It was impressive to note all the wonderful things his fellow doctors
wrote about him in The New York Times obits.
Peter Miller was flattered that a classmate wanted
to hear about him. During recent years, he has enjoyed auditing
at least two College courses each semester on philosophy, government
or economics. These classes “are always more sophisticated
and intellectually demanding than our undergraduate courses,”
he commented. Peter writes for the Citizens Union and sent me two
drafts he had prepared for that organization: “Questions for
all candidates seeking CU endorsement for election to New York State
public office” and “Proposal for aid to families of
victims of terrorism in Israel and Palestine.”
Bernie Sunshine has become a board member at the
Harlem School of the Arts and is contacting classmates for a midtown
luncheon.
A call from Howard Clifford, who now lives in
Wasted Stream, Utah, brought back more memories of Marv
Sinkoff. Howard recalled how Marv presided at our great
class luncheons at Luchows. He also recalled what a fine pianist
Marv was. Howard is organizing a group of poll-watchers for the
local primary for Justice of the Peace. He was delighted that Peter
Miller checked in and is going to ask him to prepare a
proper background questionnaire for the candidates. Howard wonders
what’s new with Paul Marks and Burt
Sapin, the great speakers at our 50th reunion.
George W. Cooper
170 Eden Rd.
Stamford, CT 06907-1007
cct@columbia.edu
These Class Notes, or lack of same, are to be published in the
November 2002 issue, but had to be submitted by early September.
Who can tell what events of significance to classmates may occur
and be worthy of inclusion in these notes in the next two months?
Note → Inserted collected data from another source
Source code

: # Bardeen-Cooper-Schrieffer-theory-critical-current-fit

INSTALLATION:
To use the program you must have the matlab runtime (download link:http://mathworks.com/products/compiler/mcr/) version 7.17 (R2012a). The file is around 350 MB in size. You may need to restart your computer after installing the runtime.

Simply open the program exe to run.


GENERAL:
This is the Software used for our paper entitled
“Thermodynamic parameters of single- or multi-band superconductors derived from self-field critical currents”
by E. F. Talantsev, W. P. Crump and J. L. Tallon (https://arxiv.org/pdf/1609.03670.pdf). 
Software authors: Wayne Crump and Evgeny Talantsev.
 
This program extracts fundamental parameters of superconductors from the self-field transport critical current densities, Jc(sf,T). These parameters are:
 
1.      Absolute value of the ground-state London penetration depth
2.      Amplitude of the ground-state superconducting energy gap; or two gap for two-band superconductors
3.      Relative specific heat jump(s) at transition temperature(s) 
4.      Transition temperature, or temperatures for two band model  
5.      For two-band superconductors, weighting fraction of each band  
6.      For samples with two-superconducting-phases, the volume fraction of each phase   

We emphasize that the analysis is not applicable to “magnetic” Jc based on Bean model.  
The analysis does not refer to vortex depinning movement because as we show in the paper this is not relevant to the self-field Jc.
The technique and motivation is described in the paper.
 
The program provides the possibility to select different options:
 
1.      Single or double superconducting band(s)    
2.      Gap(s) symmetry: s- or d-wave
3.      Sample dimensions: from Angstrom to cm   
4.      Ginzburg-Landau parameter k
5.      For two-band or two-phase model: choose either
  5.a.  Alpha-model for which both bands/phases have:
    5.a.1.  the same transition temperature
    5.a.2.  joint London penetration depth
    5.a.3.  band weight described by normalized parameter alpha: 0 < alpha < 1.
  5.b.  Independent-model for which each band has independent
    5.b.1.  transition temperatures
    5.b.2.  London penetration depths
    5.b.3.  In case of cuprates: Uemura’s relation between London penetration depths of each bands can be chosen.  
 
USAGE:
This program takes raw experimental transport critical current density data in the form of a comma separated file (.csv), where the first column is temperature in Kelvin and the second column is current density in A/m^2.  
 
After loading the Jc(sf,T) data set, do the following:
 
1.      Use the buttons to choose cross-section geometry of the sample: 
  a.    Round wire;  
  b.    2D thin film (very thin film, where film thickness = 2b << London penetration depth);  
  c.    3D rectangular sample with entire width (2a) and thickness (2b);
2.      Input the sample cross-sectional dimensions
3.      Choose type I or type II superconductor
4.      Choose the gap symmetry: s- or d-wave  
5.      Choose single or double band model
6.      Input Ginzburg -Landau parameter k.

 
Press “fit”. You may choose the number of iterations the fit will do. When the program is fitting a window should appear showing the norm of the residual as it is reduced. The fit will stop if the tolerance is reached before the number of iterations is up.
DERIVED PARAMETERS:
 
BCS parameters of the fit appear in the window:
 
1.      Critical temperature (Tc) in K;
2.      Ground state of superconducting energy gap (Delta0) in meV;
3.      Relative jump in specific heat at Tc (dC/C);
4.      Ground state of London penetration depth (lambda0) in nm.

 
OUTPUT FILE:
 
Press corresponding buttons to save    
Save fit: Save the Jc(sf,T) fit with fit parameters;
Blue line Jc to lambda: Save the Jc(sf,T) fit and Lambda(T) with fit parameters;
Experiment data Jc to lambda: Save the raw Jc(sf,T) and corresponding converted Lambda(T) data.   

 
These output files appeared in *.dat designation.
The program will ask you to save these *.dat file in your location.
Not, surely, this correspondent who, eons ago, cracked his crystal
ball. Meanwhile, for lack of communiqués, there is nothing
to relate. Is life among our classmates so uneventful, so quiescent,
so lacking in interest beyond immediate family bounds that someone,
anyone, has anything to report? Your correspondent may well be overwhelmed
by a virtual flood in the next months, requiring his joyous apologies.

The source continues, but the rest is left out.